Vehicle Finance: Helps Secure Vehicle of your Choice

3 May, 2009 (13:32) | Finance | By: admin

Vehicle Finance: Helps Secure Vehicle of your Choice

Vehicle is a means of transport. Everyone takes dream to have a vehicle of his/her choice. You too are thinking about the purchasing of one. Yet you are diffident what type of vehicle you should choose. Taking a decision gets quite difficult some of the time. You think you are alone who is getting confused at the moment you are about to buy. There is an army of purchasers who are facing such situations. For this purpose, “nofollow” onclick=”javascript:pageTracker._trackPageview(‘/outgoing/article_exit_link’);” rel=”external nofollow” target=”_blank” href=”http://www.vanfinance.net/vehicle_finance.html”>Vehicle finance is doing a great deal of work for borrowers.

To this prospect, you need to analyse how much money you have to spend for a vehicle. If you are running well short of the required finance, you make a study on how much you can afford to spend on vehicle without creating problems with your finances. After make a decision for the vehicle you wish to purchase. Determine what you are using for the vehicle financing.

When you apply for finance, you are offered secured and unsecured option. Secured finance is tied with a security. The security can be anything from your home to real estate to important business papers. This pledging placing is done so that creditor may have repayment guarantee. On the other hand, those choose unsecured form of obtaining this finance does not require placing of any valuable assets of theirs. And borrowers are granted the money they require for vehicle purchasing.

Whosoever he may be, he/she can take out this money provision. Individuals having adverse credit ratings i.e., bankrupts, arrears, defaulters, IVAs, and CCJs, can apply for the money provision. Only the problem they may have to face is a little delaying at their application processing.

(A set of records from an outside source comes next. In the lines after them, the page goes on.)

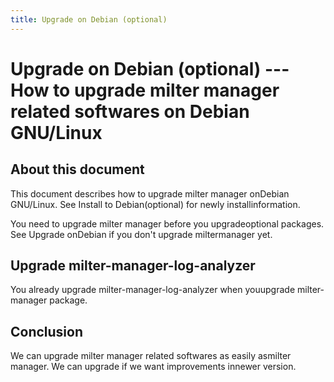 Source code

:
 ```yaml
---
title: Upgrade on Debian (optional)
---
```


# Upgrade on Debian (optional) --- How to upgrade milter manager related softwares on Debian GNU/Linux

## About this document

This document describes how to upgrade milter manager onDebian GNU/Linux. See Install to Debian(optional) for newly installinformation.

You need to upgrade milter manager before you upgradeoptional packages.  See Upgrade onDebian if you don't upgrade miltermanager yet.

## Upgrade milter-manager-log-analyzer

You already upgrade milter-manager-log-analyzer when youupgrade milter-manager package.

## Conclusion

We can upgrade milter manager related softwares as easily asmilter manager. We can upgrade if we want improvements innewer version.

For all that, money market is in its prime. A great influx of lenders has intensified the existing nature of the market. There is a great competition amongst the lenders for the development of their loan businesses. To this, borrowing finance gets competitive for individuals looking for finance.

Comments

Comment from Finance F
Time May 3, 2009 at 1:33 pm

The answer is 418.76 pounds.

Ok. This is a 'fairly' simple growth question. The formula I'm using is for compound growth which I'm sure you've heard of, as you put this question in the right section. (Compound growth is used most in finance). This is how the formula looks:

FV = PV ( 1+i )^n

Where FV is future value (his future weight which is what you want). 'i' is the growth rate. 3% growth means i will be 0.03. And n is the number of years he'll grow over, which is 60-35 = 25 years old. For this question the formula could be worded as:

Weight, multiplied by ((1+percentage growth) to the power of number of years he'll be growing).

= 200*(1.03^25)

The answer is 418.76 pounds.

To help you understand. If you're growing by 3 percent a year. then next year you will be 1.03 multiplied by the weight you are now. This would be 200 * 1.03

His weight in two years would be 200 * 1.03 (the weight after the first year) which will then grow by 1.03, so the above bit needs to be multiplied by another 1.03. So in two years he'll be 200*1.03*1.03 or 200*1.03^2. You'll notice the power is simply the number of years he's been growing. After three years would be 200*1.03^3.

So it ends up being 200* (1.03 to the power of 25)

Good luck with any other questions.

Comment from Finance F
Time May 3, 2009 at 1:39 pm

Have you always wanted to be able to do compound interest problems in your head? Probably not, but it's a very useful skill to have because it gives you a lightning fast benchmark to determine how good (or not so good) a potential investment is likely to be.

The rule says that to find the number of years required to double your money at a given interest rate, you just divide the interest rate into 72. For example, if you want to know how long it will take to double your money at eight percent interest, divide 8 into 72 and get 9 years.

Yes, it is a useful tool and is reasonably accurate.

Comment from jay27
Time May 3, 2009 at 4:03 pm

It is a problem in a matter of law.
You should turn to your laywer for professional advice.